● **WHAT IS REQUIRED**
Search the data for the string "http" and copy each line where it turns up.

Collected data

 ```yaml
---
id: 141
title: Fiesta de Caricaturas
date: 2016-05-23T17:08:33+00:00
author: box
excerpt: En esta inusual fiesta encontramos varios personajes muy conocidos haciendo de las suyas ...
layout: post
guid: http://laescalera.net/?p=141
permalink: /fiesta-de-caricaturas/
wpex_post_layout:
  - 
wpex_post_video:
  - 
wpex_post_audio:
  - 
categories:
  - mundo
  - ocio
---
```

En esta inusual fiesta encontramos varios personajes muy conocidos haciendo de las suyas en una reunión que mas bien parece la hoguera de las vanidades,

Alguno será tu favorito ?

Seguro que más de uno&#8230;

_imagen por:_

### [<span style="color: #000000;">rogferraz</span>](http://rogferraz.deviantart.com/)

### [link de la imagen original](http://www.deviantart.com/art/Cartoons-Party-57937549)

* * *

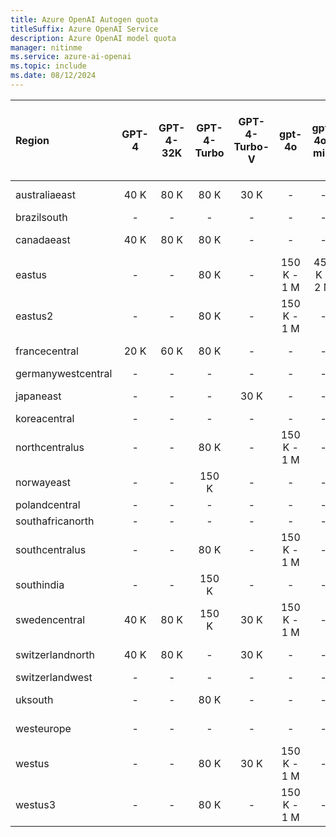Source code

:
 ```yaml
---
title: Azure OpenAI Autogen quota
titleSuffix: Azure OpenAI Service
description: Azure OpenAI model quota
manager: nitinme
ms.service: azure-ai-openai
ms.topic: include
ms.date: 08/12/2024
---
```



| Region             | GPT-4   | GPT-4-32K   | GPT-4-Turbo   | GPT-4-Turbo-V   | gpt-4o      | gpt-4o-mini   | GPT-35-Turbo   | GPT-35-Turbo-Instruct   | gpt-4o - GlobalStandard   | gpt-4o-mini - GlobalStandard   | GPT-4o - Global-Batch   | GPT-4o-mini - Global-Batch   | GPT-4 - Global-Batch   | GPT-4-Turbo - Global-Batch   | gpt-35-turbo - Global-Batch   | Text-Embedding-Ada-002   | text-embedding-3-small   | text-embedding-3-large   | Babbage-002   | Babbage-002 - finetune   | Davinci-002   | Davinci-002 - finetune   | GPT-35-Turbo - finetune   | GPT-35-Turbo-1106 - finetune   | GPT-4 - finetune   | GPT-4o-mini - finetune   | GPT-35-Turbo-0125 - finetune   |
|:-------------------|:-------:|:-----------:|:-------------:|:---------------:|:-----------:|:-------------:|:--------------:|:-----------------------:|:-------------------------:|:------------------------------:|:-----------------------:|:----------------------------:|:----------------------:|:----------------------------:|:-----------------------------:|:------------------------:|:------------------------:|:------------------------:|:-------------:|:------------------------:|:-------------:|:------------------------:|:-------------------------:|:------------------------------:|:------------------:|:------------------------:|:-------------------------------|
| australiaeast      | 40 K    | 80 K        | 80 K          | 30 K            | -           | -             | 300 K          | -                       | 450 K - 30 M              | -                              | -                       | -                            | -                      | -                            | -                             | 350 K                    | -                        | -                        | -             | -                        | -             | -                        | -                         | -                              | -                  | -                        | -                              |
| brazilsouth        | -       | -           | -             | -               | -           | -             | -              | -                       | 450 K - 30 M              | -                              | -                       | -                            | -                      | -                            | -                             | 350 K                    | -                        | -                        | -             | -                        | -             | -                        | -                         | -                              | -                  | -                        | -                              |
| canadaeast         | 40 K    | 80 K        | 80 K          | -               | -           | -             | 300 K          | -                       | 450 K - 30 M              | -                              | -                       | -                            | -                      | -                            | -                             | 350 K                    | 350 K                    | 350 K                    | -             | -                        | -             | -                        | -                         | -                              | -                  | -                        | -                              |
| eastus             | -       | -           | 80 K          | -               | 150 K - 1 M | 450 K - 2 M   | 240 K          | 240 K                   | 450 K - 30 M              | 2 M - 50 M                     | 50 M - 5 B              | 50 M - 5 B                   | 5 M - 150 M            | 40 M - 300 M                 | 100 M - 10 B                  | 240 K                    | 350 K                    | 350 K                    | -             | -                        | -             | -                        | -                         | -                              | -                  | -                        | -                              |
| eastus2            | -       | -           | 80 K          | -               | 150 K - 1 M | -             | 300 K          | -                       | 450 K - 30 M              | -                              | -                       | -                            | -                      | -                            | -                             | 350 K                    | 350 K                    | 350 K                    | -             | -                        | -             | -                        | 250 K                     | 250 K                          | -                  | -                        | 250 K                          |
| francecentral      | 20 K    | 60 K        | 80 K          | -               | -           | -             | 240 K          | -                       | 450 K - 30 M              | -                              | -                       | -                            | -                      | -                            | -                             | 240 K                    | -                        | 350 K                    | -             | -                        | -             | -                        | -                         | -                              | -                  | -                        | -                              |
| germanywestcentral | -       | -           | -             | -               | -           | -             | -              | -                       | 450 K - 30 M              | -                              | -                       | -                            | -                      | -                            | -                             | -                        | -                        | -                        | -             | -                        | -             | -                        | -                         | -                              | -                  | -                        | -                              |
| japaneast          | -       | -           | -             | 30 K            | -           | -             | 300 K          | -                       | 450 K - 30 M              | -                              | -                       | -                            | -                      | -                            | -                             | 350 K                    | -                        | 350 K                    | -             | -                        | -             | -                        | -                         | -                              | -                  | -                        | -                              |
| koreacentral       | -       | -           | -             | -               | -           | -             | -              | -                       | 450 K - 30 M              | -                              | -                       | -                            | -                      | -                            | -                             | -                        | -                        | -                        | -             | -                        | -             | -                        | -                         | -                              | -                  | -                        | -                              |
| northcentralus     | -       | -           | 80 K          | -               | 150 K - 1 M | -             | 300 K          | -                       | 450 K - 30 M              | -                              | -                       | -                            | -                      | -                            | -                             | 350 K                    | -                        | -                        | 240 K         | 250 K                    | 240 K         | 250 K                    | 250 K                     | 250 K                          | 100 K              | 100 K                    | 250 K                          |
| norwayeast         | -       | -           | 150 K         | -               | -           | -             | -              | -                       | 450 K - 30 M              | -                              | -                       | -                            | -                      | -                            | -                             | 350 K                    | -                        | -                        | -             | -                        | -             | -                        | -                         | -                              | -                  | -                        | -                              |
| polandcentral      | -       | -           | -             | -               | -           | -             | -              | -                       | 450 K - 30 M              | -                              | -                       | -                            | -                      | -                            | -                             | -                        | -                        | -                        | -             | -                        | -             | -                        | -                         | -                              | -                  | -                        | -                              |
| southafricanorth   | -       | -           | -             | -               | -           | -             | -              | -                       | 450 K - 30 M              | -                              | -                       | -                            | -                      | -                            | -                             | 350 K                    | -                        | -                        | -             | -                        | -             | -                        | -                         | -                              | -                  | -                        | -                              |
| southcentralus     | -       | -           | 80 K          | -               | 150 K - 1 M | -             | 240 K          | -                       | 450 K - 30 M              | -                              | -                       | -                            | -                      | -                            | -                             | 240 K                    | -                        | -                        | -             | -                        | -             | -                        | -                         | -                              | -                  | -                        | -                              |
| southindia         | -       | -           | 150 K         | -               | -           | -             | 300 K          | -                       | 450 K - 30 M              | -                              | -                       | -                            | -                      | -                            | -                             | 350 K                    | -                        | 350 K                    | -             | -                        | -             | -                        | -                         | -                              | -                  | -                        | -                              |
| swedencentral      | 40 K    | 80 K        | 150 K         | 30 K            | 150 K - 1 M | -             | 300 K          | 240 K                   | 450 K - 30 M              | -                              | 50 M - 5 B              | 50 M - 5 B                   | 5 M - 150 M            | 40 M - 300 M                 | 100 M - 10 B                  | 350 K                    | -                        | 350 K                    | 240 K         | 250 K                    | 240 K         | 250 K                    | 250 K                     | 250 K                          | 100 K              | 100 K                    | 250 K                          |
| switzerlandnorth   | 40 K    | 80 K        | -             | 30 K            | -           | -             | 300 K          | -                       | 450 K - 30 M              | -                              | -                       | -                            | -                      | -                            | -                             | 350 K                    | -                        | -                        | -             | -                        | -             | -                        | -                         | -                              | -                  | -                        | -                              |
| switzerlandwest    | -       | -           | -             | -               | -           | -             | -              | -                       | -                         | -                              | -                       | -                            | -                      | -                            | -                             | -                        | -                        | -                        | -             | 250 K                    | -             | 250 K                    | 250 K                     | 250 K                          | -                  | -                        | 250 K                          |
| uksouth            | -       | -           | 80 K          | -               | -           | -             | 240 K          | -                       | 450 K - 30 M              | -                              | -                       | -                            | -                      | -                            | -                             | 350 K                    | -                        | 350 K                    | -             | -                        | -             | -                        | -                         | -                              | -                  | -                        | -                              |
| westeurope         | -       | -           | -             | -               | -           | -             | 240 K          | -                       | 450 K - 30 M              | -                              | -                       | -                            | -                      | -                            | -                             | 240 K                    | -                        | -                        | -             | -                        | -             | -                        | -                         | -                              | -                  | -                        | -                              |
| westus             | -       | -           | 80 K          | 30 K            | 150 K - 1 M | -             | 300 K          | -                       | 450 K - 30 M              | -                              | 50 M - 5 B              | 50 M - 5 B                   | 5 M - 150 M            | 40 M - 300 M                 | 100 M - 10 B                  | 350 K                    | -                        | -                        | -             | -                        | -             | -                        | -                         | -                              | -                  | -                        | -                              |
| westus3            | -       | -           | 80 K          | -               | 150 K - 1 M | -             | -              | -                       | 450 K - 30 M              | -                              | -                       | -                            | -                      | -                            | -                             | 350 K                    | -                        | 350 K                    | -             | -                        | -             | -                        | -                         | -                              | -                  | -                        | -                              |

● **SOLUTION FOR THIS TASK**
guid: http://laescalera.net/?p=141
### [<span style="color: #000000;">rogferraz</span>](http://rogferraz.deviantart.com/)
### [link de la imagen original](http://www.deviantart.com/art/Cartoons-Party-57937549)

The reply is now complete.